The strong continued rise in commodities, particularly the recovery in gold, suggests not only worries about inflation, but the dollar as well. And a dollar reversion appears to be underway.
For the last year, if not longer, rallies in the yen have been a sign of investors shedding risk and unwinding carry trades. Yet the VIX, considered an indicator of investor risk perceptions, has dropped by more than half since March, but the yen has started moving up from its recent lows of over 105 to the dollar (it is in the high 103s right now). Similarly, the Aussie dollar reached a 24 year high yesterday.
The reason? Continued concern about the US economy and banking system means investors are increasingly of the view the Fed will stand pat or cut rates further, which is bad for the dollar, particularly if other central banks keep rates steady or increase them to choke off inflation.
From Bloomberg:
The dollar fell against the yen and euro as the International Monetary Fund said there’s a risk the U.S. housing slump will cause further financial-market turmoil.
The currency declined against the Swiss franc and British pound before industry reports this week that economists forecast will show falling U.S. home prices and sales. The Australian dollar rose to its highest in 24 years against the dollar after minutes of the central bank’s last meeting signaled policy makers considered raising rates.

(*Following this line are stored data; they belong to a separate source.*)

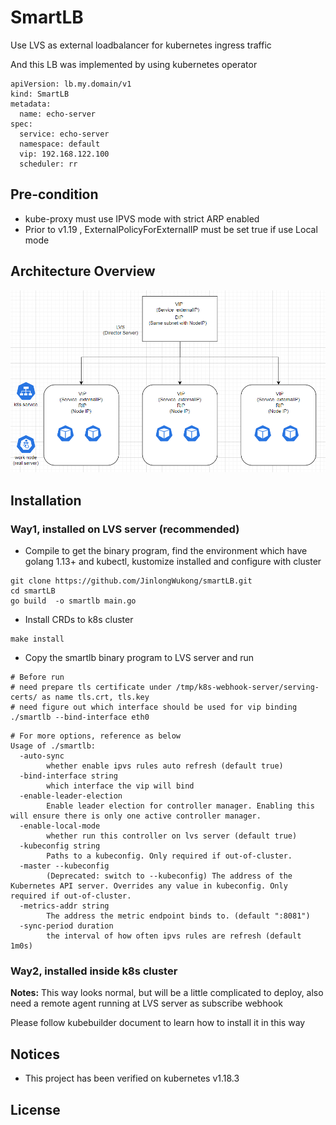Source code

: # SmartLB

Use LVS as external loadbalancer for kubernetes ingress traffic

And this LB was implemented by using kubernetes operator

```
apiVersion: lb.my.domain/v1
kind: SmartLB
metadata:
  name: echo-server
spec:
  service: echo-server
  namespace: default
  vip: 192.168.122.100
  scheduler: rr
```
## Pre-condition
- kube-proxy must use IPVS mode with strict ARP enabled
- Prior to v1.19 , ExternalPolicyForExternalIP must be set true if use Local mode 

## Architecture Overview
![smartlb-architecture](./images/smartLB.PNG)

## Installation

### Way1, installed on LVS server (recommended) 
- Compile to get the binary program, 
find the environment which have golang 1.13+ and kubectl, kustomize installed and configure with cluster

```
git clone https://github.com/JinlongWukong/smartLB.git
cd smartLB
go build  -o smartlb main.go
```

- Install CRDs to k8s cluster
```
make install 
```

- Copy the smartlb binary program to LVS server and run 

```
# Before run 
# need prepare tls certificate under /tmp/k8s-webhook-server/serving-certs/ as name tls.crt, tls.key
# need figure out which interface should be used for vip binding
./smartlb --bind-interface eth0
```

```
# For more options, reference as below
Usage of ./smartlb:
  -auto-sync
        whether enable ipvs rules auto refresh (default true)
  -bind-interface string
        which interface the vip will bind
  -enable-leader-election
        Enable leader election for controller manager. Enabling this will ensure there is only one active controller manager.
  -enable-local-mode
        whether run this controller on lvs server (default true)
  -kubeconfig string
        Paths to a kubeconfig. Only required if out-of-cluster.
  -master --kubeconfig
        (Deprecated: switch to --kubeconfig) The address of the Kubernetes API server. Overrides any value in kubeconfig. Only required if out-of-cluster.
  -metrics-addr string
        The address the metric endpoint binds to. (default ":8081")
  -sync-period duration
        the interval of how often ipvs rules are refresh (default 1m0s)
```

### Way2, installed inside k8s cluster
  **Notes:** This way looks normal, but will be a little complicated to deploy, also need a remote agent running at LVS server as subscribe webhook
   
   
   Please follow kubebuilder document to learn how to install it in this way
    
## Notices
- This project has been verified on kubernetes v1.18.3

## License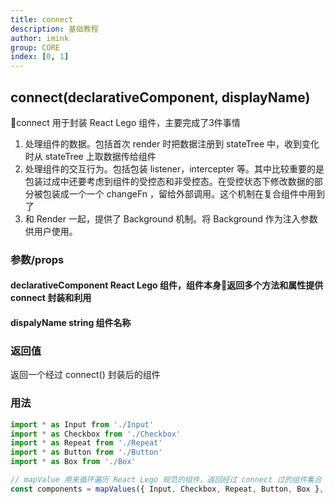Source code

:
 ```yaml
---
title: connect
description: 基础教程
author: imink
group: CORE
index: [0, 1]
---
```


## connect(declarativeComponent, displayName)
connect 用于封装 React Lego 组件，主要完成了3件事情
1. 处理组件的数据。包括首次 render 时把数据注册到 stateTree 中，收到变化时从 stateTree 上取数据传给组件
2. 处理组件的交互行为。包括包装 listener，intercepter 等。其中比较重要的是包装过成中还要考虑到组件的受控态和非受控态。在受控状态下修改数据的部分被包装成一个一个 changeFn ，留给外部调用。这个机制在复合组件中用到了
3. 和 Render 一起，提供了 Background 机制。将 Background 作为注入参数供用户使用。
### 参数/props 
#### declarativeComponent React Lego 组件，组件本身返回多个方法和属性提供 connect 封装和利用
#### dispalyName string 组件名称

### 返回值
返回一个经过 connect() 封装后的组件

### 用法

```js
import * as Input from './Input'
import * as Checkbox from './Checkbox'
import * as Repeat from './Repeat'
import * as Button from './Button'
import * as Box from './Box'

// mapValue 用来循环遍历 React Lego 规范的组件，返回经过 connect 过的组件集合
const components = mapValues({ Input, Checkbox, Repeat, Button, Box }, connect)

```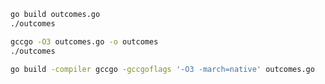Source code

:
 ```bash
go build outcomes.go
./outcomes
```

```bash
gccgo -O3 outcomes.go -o outcomes
./outcomes
```

```bash
go build -compiler gccgo -gccgoflags '-O3 -march=native' outcomes.go
```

“A worsening housing slump is an albatross around the U.S. economy’s neck,” said Kazuo Mizuno, chief economist in Tokyo at Mitsubishi UFJ Securities Co., a unit of Japan’s second-largest financial group. “This will push down the dollar.”….

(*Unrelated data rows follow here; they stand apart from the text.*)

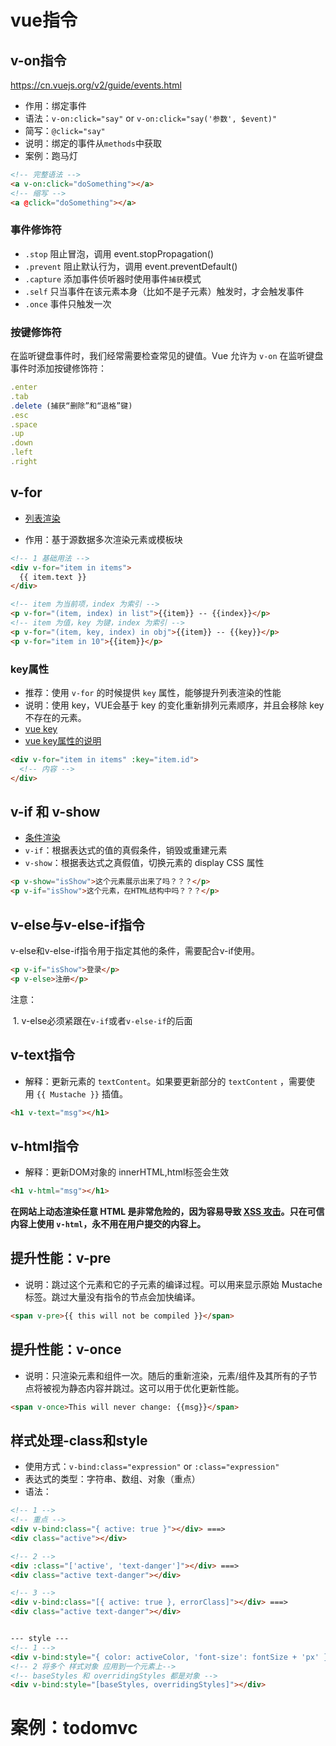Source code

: # vue指令

## v-on指令

<https://cn.vuejs.org/v2/guide/events.html>

- 作用：绑定事件
- 语法：`v-on:click="say"` or `v-on:click="say('参数', $event)"`
- 简写：`@click="say"`
- 说明：绑定的事件从`methods`中获取
- 案例：跑马灯

```html
<!-- 完整语法 -->
<a v-on:click="doSomething"></a>
<!-- 缩写 -->
<a @click="doSomething"></a>
```

### 事件修饰符

- `.stop`       阻止冒泡，调用 event.stopPropagation()
- `.prevent`    阻止默认行为，调用 event.preventDefault()
- `.capture`    添加事件侦听器时使用事件`捕获`模式
- `.self`       只当事件在该元素本身（比如不是子元素）触发时，才会触发事件
- `.once`       事件只触发一次

### 按键修饰符

在监听键盘事件时，我们经常需要检查常见的键值。Vue 允许为 `v-on` 在监听键盘事件时添加按键修饰符： 

```js
.enter
.tab
.delete (捕获“删除”和“退格”键)
.esc
.space
.up
.down
.left
.right
```

## v-for

+ [列表渲染](<https://cn.vuejs.org/v2/guide/list.html>)

- 作用：基于源数据多次渲染元素或模板块

```html
<!-- 1 基础用法 -->
<div v-for="item in items">
  {{ item.text }}
</div>

<!-- item 为当前项，index 为索引 -->
<p v-for="(item, index) in list">{{item}} -- {{index}}</p>
<!-- item 为值，key 为键，index 为索引 -->
<p v-for="(item, key, index) in obj">{{item}} -- {{key}}</p>
<p v-for="item in 10">{{item}}</p>
```

### key属性

- 推荐：使用 `v-for` 的时候提供 `key` 属性，能够提升列表渲染的性能
- 说明：使用 key，VUE会基于 key 的变化重新排列元素顺序，并且会移除 key 不存在的元素。
- [vue key](https://cn.vuejs.org/v2/guide/list.html#key)
- [vue key属性的说明](https://www.zhihu.com/question/61064119/answer/183717717)

```html
<div v-for="item in items" :key="item.id">
  <!-- 内容 -->
</div>
```

## v-if 和 v-show

- [条件渲染](https://cn.vuejs.org/v2/guide/conditional.html)
- `v-if`：根据表达式的值的真假条件，销毁或重建元素
- `v-show`：根据表达式之真假值，切换元素的 display CSS 属性

```html
<p v-show="isShow">这个元素展示出来了吗？？？</p>
<p v-if="isShow">这个元素，在HTML结构中吗？？？</p>
```

## v-else与v-else-if指令

v-else和v-else-if指令用于指定其他的条件，需要配合v-if使用。

```html
<p v-if="isShow">登录</p>
<p v-else>注册</p>
```

注意：

​	1. v-else必须紧跟在`v-if`或者`v-else-if`的后面

## v-text指令

- 解释：更新元素的 `textContent`。如果要更新部分的 `textContent` ，需要使用 `{{ Mustache }}` 插值。 

```html
<h1 v-text="msg"></h1>
```

## v-html指令

- 解释：更新DOM对象的 innerHTML,html标签会生效

```html
<h1 v-html="msg"></h1>
```

**在网站上动态渲染任意 HTML 是非常危险的，因为容易导致 [XSS 攻击](https://en.wikipedia.org/wiki/Cross-site_scripting)。只在可信内容上使用 `v-html`，**永不**用在用户提交的内容上。** 



## 提升性能：v-pre

- 说明：跳过这个元素和它的子元素的编译过程。可以用来显示原始 Mustache 标签。跳过大量没有指令的节点会加快编译。

```html
<span v-pre>{{ this will not be compiled }}</span>
```

## 提升性能：v-once

- 说明：只渲染元素和组件一次。随后的重新渲染，元素/组件及其所有的子节点将被视为静态内容并跳过。这可以用于优化更新性能。

```html
<span v-once>This will never change: {{msg}}</span>
```

## 样式处理-class和style

- 使用方式：`v-bind:class="expression"` or `:class="expression"`
- 表达式的类型：字符串、数组、对象（重点）
- 语法：

```html
<!-- 1 -->
<!-- 重点 -->
<div v-bind:class="{ active: true }"></div> ===>
<div class="active"></div>

<!-- 2 -->
<div :class="['active', 'text-danger']"></div> ===>
<div class="active text-danger"></div>

<!-- 3 -->
<div v-bind:class="[{ active: true }, errorClass]"></div> ===>
<div class="active text-danger"></div>


--- style ---
<!-- 1 -->
<div v-bind:style="{ color: activeColor, 'font-size': fontSize + 'px' }"></div>
<!-- 2 将多个 样式对象 应用到一个元素上-->
<!-- baseStyles 和 overridingStyles 都是对象 -->
<div v-bind:style="[baseStyles, overridingStyles]"></div>
```

# 案例：todomvc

“We still see serious risks to global financial stability,” IMF Deputy Managing Director John Lipsky said in a speech in Tokyo today that was delivered by Daniel Citrin, the IMF’s Asia-Pacific deputy director.

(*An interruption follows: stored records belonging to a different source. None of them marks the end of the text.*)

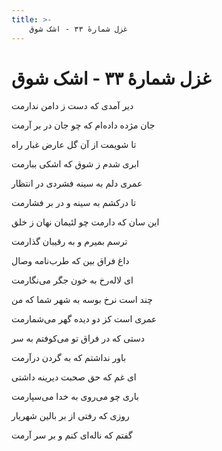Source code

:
 ```yaml
---
title: >-
    غزل شمارهٔ ۳۳ - اشک شوق
---
```

# غزل شمارهٔ ۳۳ - اشک شوق

<div class="b" id="bn1"><div class="m1"><p>دیر آمدی که دست ز دامن ندارمت</p></div>
<div class="m2"><p>جان مژده داده‌ام که چو جان در بر آرمت</p></div></div>
<div class="b" id="bn2"><div class="m1"><p>تا شویمت از آن گل عارض غبار راه</p></div>
<div class="m2"><p>ابری شدم ز شوق که اشکی ببارمت</p></div></div>
<div class="b" id="bn3"><div class="m1"><p>عمری دلم به سینه فشردی در انتظار</p></div>
<div class="m2"><p>تا درکشم به سینه و در بر فشارمت</p></div></div>
<div class="b" id="bn4"><div class="m1"><p>این سان که دارمت چو لئیمان نهان ز خلق</p></div>
<div class="m2"><p>ترسم بمیرم و به رقیبان گذارمت</p></div></div>
<div class="b" id="bn5"><div class="m1"><p>داغ فراق بین که طرب‌نامه وصال</p></div>
<div class="m2"><p>ای لاله‌رخ به خون جگر می‌نگارمت</p></div></div>
<div class="b" id="bn6"><div class="m1"><p>چند است نرخ بوسه به شهر شما که من</p></div>
<div class="m2"><p>عمری است کز دو دیده گهر می‌شمارمت</p></div></div>
<div class="b" id="bn7"><div class="m1"><p>دستی که در فراق تو می‌کوفتم به سر</p></div>
<div class="m2"><p>باور نداشتم که به گردن درآرمت</p></div></div>
<div class="b" id="bn8"><div class="m1"><p>ای غم که حق صحبت دیرینه داشتی</p></div>
<div class="m2"><p>باری چو می‌روی به خدا می‌سپارمت</p></div></div>
<div class="b" id="bn9"><div class="m1"><p>روزی که رفتی از بر بالین شهریار</p></div>
<div class="m2"><p>گفتم که ناله‌ای کنم و بر سر آرمت</p></div></div>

Note that the dollar weakening had started before the IMF announcement. From the Financial Times:
Meanwhile, the US dollar dropped to a three-week low of $1.5632 against the euro early in yesterday’s session, remaining on the back foot following a sell-off at the end of last week after US consumer confidence came in at its lowest level for 28 years in May. This drove investors to pare back bets that the Federal Reserve’s next move on interest rates would be a rise, prompting some to call an end to the recent rally in the dollar.
Maurice Pomery at IDEAglobal said the recent strength in oil and gold prices suggested that dollar weakness was resuming on a broader scale and traders were now looking at the state of the consumer in the US where growth was very poor and higher prices have taken their toll.
He said: “The dollar is going down and the surprise might be how quickly”.
The recent rally always seemed like a head fake to me. Can’t see what fundamentals would make the dollar rise. Eurozone weakness was not a convincing argument. A lot of talk about the dollar and where it is going is just flimsy opinion. Early in ’08 you read the dollar would rebound because the Fed rate cuts would stimulate US growth; this seems less likely now. Then it was said that the Fed pausing would rally the dollar. With rates so low?
So place your bets.
“there’s a risk the U.S. housing slump will cause further financial-market turmoil.”
… and there’s a risk that I may die one day too.